- Pictures paired with source code -
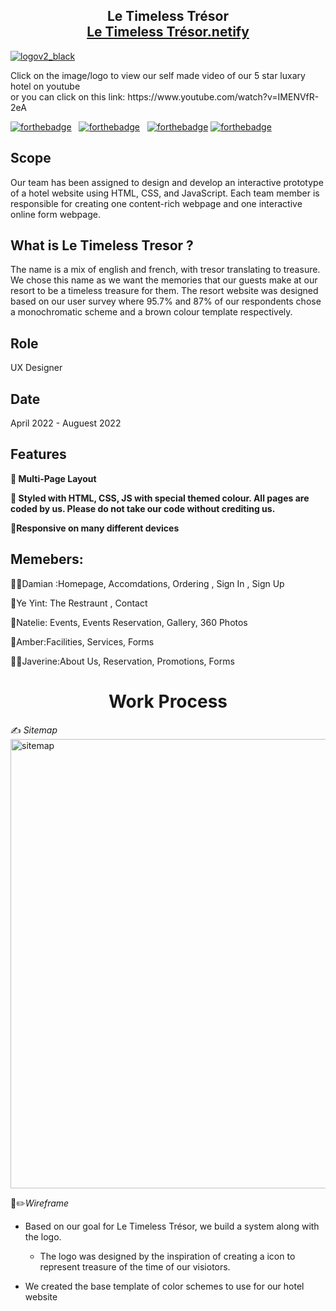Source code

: <h2 align="center">
   Le Timeless Trésor<br/>
  <a href="https://letimelesstresor.netlify.app/" target="_blank">Le Timeless Trésor.netify</a>
</h2>

[![logov2_black](https://user-images.githubusercontent.com/90853880/213531200-b62d686e-a492-4798-ab2e-11cffb2e4e33.png)](https://www.youtube.com/watch?v=IMENVfR-2eA)

<p> Click on the image/logo to view our self made video of our 5 star luxary hotel on youtube 
   <br/> or you can click on this link: https://www.youtube.com/watch?v=IMENVfR-2eA </p>


[![forthebadge](https://forthebadge.com/images/badges/built-with-love.svg)](https://forthebadge.com) &nbsp;
[![forthebadge](https://forthebadge.com/images/badges/made-with-javascript.svg)](https://forthebadge.com) &nbsp;
[![forthebadge](https://forthebadge.com/images/badges/uses-html.svg)](https://forthebadge.com)
[![forthebadge](https://forthebadge.com/images/badges/uses-css.svg)](https://forthebadge.com)

</center>

## Scope
Our team has been assigned to design and develop an interactive prototype of a hotel website using HTML, CSS, and JavaScript. Each team member is responsible for creating one content-rich webpage and one interactive online form webpage.

## What is Le Timeless Tresor ?
The name is a mix of english and french, with tresor translating to treasure. 
We chose this name as we want the memories that our guests make at our resort to be a timeless treasure for them. 
The resort website was designed based on our user survey where 95.7% and 87% of our respondents chose a monochromatic scheme and a brown colour template respectively. 

## Role 
UX Designer

## Date 
April 2022 - Auguest 2022 

## Features

**📖 Multi-Page Layout**

**🎨 Styled with HTML, CSS, JS with special themed colour. All pages are coded by us. Please do not take our code without crediting us.**

**📱Responsive on many different devices**

## Memebers: 

🙎‍♂️Damian :Homepage, Accomdations, Ordering , Sign In , Sign Up 

👨‍Ye Yint: The Restraunt , Contact

👱Natelie: Events, Events Reservation, Gallery, 360 Photos

👩Amber:Facilities, Services, Forms

👧🏻Javerine:About Us, Reservation, Promotions, Forms

<h1 align= "center"> Work Process </h1> 
✍️<i> Sitemap </i>
   <img width="719" alt="sitemap" src="https://user-images.githubusercontent.com/90853880/213607188-d0f9f1e2-c0f6-4e47-8a27-0478350a26f6.png">
   
🎨✏️<i>Wireframe</i>
   <br />
   
- Based on our goal for Le Timeless Trésor, we build a system along with the logo. 
   - The logo was designed by the inspiration of creating a icon to represent treasure of the time of our visiotors.
  
- We created the base template of color schemes to use for our hotel website 
   
   


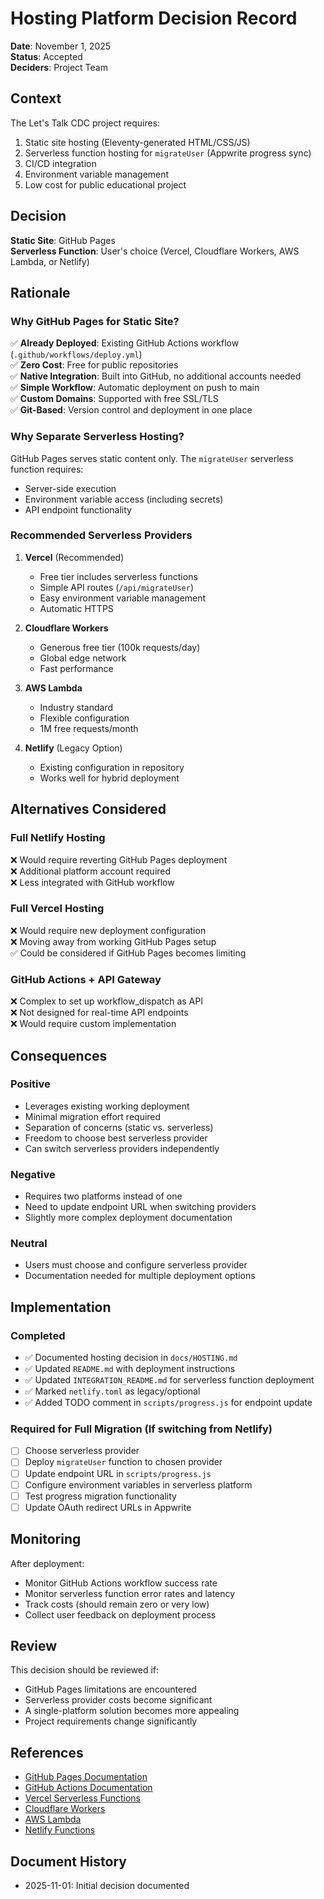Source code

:# Hosting Platform Decision Record

**Date**: November 1, 2025  
**Status**: Accepted  
**Deciders**: Project Team

## Context

The Let's Talk CDC project requires:
1. Static site hosting (Eleventy-generated HTML/CSS/JS)
2. Serverless function hosting for `migrateUser` (Appwrite progress sync)
3. CI/CD integration
4. Environment variable management
5. Low cost for public educational project

## Decision

**Static Site**: GitHub Pages  
**Serverless Function**: User's choice (Vercel, Cloudflare Workers, AWS Lambda, or Netlify)

## Rationale

### Why GitHub Pages for Static Site?

✅ **Already Deployed**: Existing GitHub Actions workflow (`.github/workflows/deploy.yml`)  
✅ **Zero Cost**: Free for public repositories  
✅ **Native Integration**: Built into GitHub, no additional accounts needed  
✅ **Simple Workflow**: Automatic deployment on push to main  
✅ **Custom Domains**: Supported with free SSL/TLS  
✅ **Git-Based**: Version control and deployment in one place

### Why Separate Serverless Hosting?

GitHub Pages serves static content only. The `migrateUser` serverless function requires:
- Server-side execution
- Environment variable access (including secrets)
- API endpoint functionality

### Recommended Serverless Providers

1. **Vercel** (Recommended)
   - Free tier includes serverless functions
   - Simple API routes (`/api/migrateUser`)
   - Easy environment variable management
   - Automatic HTTPS

2. **Cloudflare Workers**
   - Generous free tier (100k requests/day)
   - Global edge network
   - Fast performance

3. **AWS Lambda**
   - Industry standard
   - Flexible configuration
   - 1M free requests/month

4. **Netlify** (Legacy Option)
   - Existing configuration in repository
   - Works well for hybrid deployment

## Alternatives Considered

### Full Netlify Hosting
❌ Would require reverting GitHub Pages deployment  
❌ Additional platform account required  
❌ Less integrated with GitHub workflow

### Full Vercel Hosting
❌ Would require new deployment configuration  
❌ Moving away from working GitHub Pages setup  
✅ Could be considered if GitHub Pages becomes limiting

### GitHub Actions + API Gateway
❌ Complex to set up workflow_dispatch as API  
❌ Not designed for real-time API endpoints  
❌ Would require custom implementation

## Consequences

### Positive
- Leverages existing working deployment
- Minimal migration effort required
- Separation of concerns (static vs. serverless)
- Freedom to choose best serverless provider
- Can switch serverless providers independently

### Negative
- Requires two platforms instead of one
- Need to update endpoint URL when switching providers
- Slightly more complex deployment documentation

### Neutral
- Users must choose and configure serverless provider
- Documentation needed for multiple deployment options

## Implementation

### Completed
- ✅ Documented hosting decision in `docs/HOSTING.md`
- ✅ Updated `README.md` with deployment instructions
- ✅ Updated `INTEGRATION_README.md` for serverless function deployment
- ✅ Marked `netlify.toml` as legacy/optional
- ✅ Added TODO comment in `scripts/progress.js` for endpoint update

### Required for Full Migration (If switching from Netlify)
- [ ] Choose serverless provider
- [ ] Deploy `migrateUser` function to chosen provider
- [ ] Update endpoint URL in `scripts/progress.js`
- [ ] Configure environment variables in serverless platform
- [ ] Test progress migration functionality
- [ ] Update OAuth redirect URLs in Appwrite

## Monitoring

After deployment:
- Monitor GitHub Actions workflow success rate
- Monitor serverless function error rates and latency
- Track costs (should remain zero or very low)
- Collect user feedback on deployment process

## Review

This decision should be reviewed if:
- GitHub Pages limitations are encountered
- Serverless provider costs become significant
- A single-platform solution becomes more appealing
- Project requirements change significantly

## References

- [GitHub Pages Documentation](https://docs.github.com/en/pages)
- [GitHub Actions Documentation](https://docs.github.com/en/actions)
- [Vercel Serverless Functions](https://vercel.com/docs/functions)
- [Cloudflare Workers](https://workers.cloudflare.com/)
- [AWS Lambda](https://aws.amazon.com/lambda/)
- [Netlify Functions](https://docs.netlify.com/functions/overview/)

## Document History

- 2025-11-01: Initial decision documented
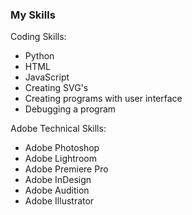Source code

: ### My Skills

Coding Skills:
- Python
- HTML
- JavaScript
- Creating SVG's
- Creating programs with user interface
- Debugging a program

Adobe Technical Skills:
- Adobe Photoshop
- Adobe Lightroom
- Adobe Premiere Pro
- Adobe InDesign
- Adobe Audition
- Adobe Illustrator


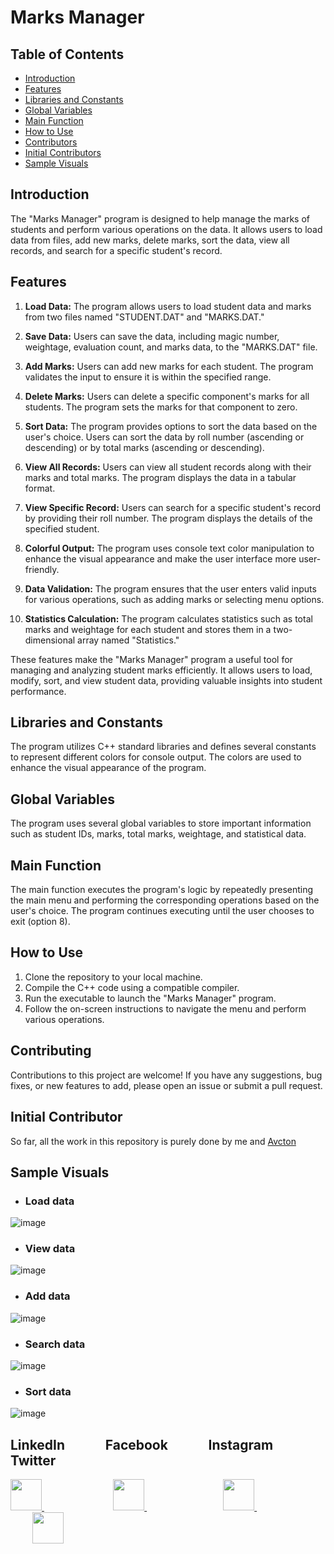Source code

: # Marks Manager

## Table of Contents

- [Introduction](#introduction)
- [Features](#features)
- [Libraries and Constants](#libraries-and-constants)
- [Global Variables](#global-variables)
- [Main Function](#main-function)
- [How to Use](#how-to-use)
- [Contributors](#Contributing)
- [Initial Contributors](#initial-contributor)
- [Sample Visuals](#sample-visuals)

## Introduction
The "Marks Manager" program is designed to help manage the marks of students and perform various operations on the data. It allows users to load data from files, add new marks, delete marks, sort the data, view all records, and search for a specific student's record.

## Features
1. **Load Data:** The program allows users to load student data and marks from two files named "STUDENT.DAT" and "MARKS.DAT."

2. **Save Data:** Users can save the data, including magic number, weightage, evaluation count, and marks data, to the "MARKS.DAT" file.

3. **Add Marks:** Users can add new marks for each student. The program validates the input to ensure it is within the specified range.

4. **Delete Marks:** Users can delete a specific component's marks for all students. The program sets the marks for that component to zero.

5. **Sort Data:** The program provides options to sort the data based on the user's choice. Users can sort the data by roll number (ascending or descending) or by total marks (ascending or descending).

6. **View All Records:** Users can view all student records along with their marks and total marks. The program displays the data in a tabular format.

7. **View Specific Record:** Users can search for a specific student's record by providing their roll number. The program displays the details of the specified student.

8. **Colorful Output:** The program uses console text color manipulation to enhance the visual appearance and make the user interface more user-friendly.

9. **Data Validation:** The program ensures that the user enters valid inputs for various operations, such as adding marks or selecting menu options.

10. **Statistics Calculation:** The program calculates statistics such as total marks and weightage for each student and stores them in a two-dimensional array named "Statistics."

These features make the "Marks Manager" program a useful tool for managing and analyzing student marks efficiently. It allows users to load, modify, sort, and view student data, providing valuable insights into student performance.

## Libraries and Constants
The program utilizes C++ standard libraries and defines several constants to represent different colors for console output. The colors are used to enhance the visual appearance of the program.

## Global Variables
The program uses several global variables to store important information such as student IDs, marks, total marks, weightage, and statistical data.


## Main Function
The main function executes the program's logic by repeatedly presenting the main menu and performing the corresponding operations based on the user's choice. The program continues executing until the user chooses to exit (option 8).


## How to Use
1. Clone the repository to your local machine.
2. Compile the C++ code using a compatible compiler.
3. Run the executable to launch the "Marks Manager" program.
4. Follow the on-screen instructions to navigate the menu and perform various operations.

## Contributing

Contributions to this project are welcome! If you have any suggestions, bug fixes, or new features to add, please open an issue or submit a pull request.

## Initial Contributor

So far, all the work in this repository is purely done by me and [Avcton](https://github.com/avcton)

## Sample Visuals
  - ### Load data

![image](https://github.com/Mabdullahatif/Marks_Manager_Application/assets/113658337/d8f4c0b9-7526-41eb-ace8-8da2dae82d21)

  - ### View data

![image](https://github.com/Mabdullahatif/Marks_Manager_Application/assets/113658337/1df906f5-24d2-413a-8fb3-359fe3c70ed9)

  - ### Add data

![image](https://github.com/Mabdullahatif/Marks_Manager_Application/assets/113658337/c234aa99-0ed0-4549-a8b4-3dc47a8a2c88)

  - ### Search data

![image](https://github.com/Mabdullahatif/Marks_Manager_Application/assets/113658337/a449fbb5-411a-48da-92ba-30267b3950cc)

  - ### Sort data

![image](https://github.com/Mabdullahatif/Marks_Manager_Application/assets/113658337/82823b19-9e5e-4f41-9640-824b01b2f5d9)


## LinkedIn &nbsp; &nbsp; &nbsp; &nbsp; &nbsp; &nbsp; Facebook &nbsp; &nbsp; &nbsp; &nbsp; &nbsp; &nbsp; Instagram &nbsp; &nbsp; &nbsp; &nbsp; &nbsp; &nbsp; Twitter
<a href="https://www.linkedin.com/in/muhammad-abdullah-atif/">
    <img height="50" src="https://cdn2.iconfinder.com/data/icons/social-icon-3/512/social_style_3_in-306.png"/>
</a> &nbsp; &nbsp; &nbsp; &nbsp; &nbsp; &nbsp;&nbsp; &nbsp; &nbsp; &nbsp; &nbsp; &nbsp;&nbsp; &nbsp;&nbsp;&nbsp;

<a href="https://www.facebook.com/abdullahatif362/">
    <img height="50" src="https://cdn0.iconfinder.com/data/icons/social-flat-rounded-rects/512/facebook-64.png"/>
</a> &nbsp; &nbsp; &nbsp; &nbsp; &nbsp; &nbsp;&nbsp; &nbsp; &nbsp; &nbsp; &nbsp; &nbsp;&nbsp; &nbsp;&nbsp;&nbsp;&nbsp;&nbsp;&nbsp;

<a href="https://www.instagram.com/abdullah._.atif/">
    <img height="50" src="https://cdn2.iconfinder.com/data/icons/social-media-applications/64/social_media_applications_3-instagram-64.png"/>
</a> &nbsp; &nbsp; &nbsp; &nbsp; &nbsp; &nbsp;&nbsp; &nbsp; &nbsp; &nbsp; &nbsp; &nbsp;&nbsp; &nbsp;&nbsp;&nbsp;&nbsp;&nbsp; &nbsp;&nbsp;

<a href="https://www.twitter.com/abd_allah_atif/">
    <img height="50" src="https://cdn3.iconfinder.com/data/icons/2018-social-media-logotypes/1000/2018_social_media_popular_app_logo_twitter-64.png"/>
</a>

- WORK ORDER -
Please tally every line of the entries that holds "functionality" and answer with that figure alone.

- REPLY TO THE TASK -
2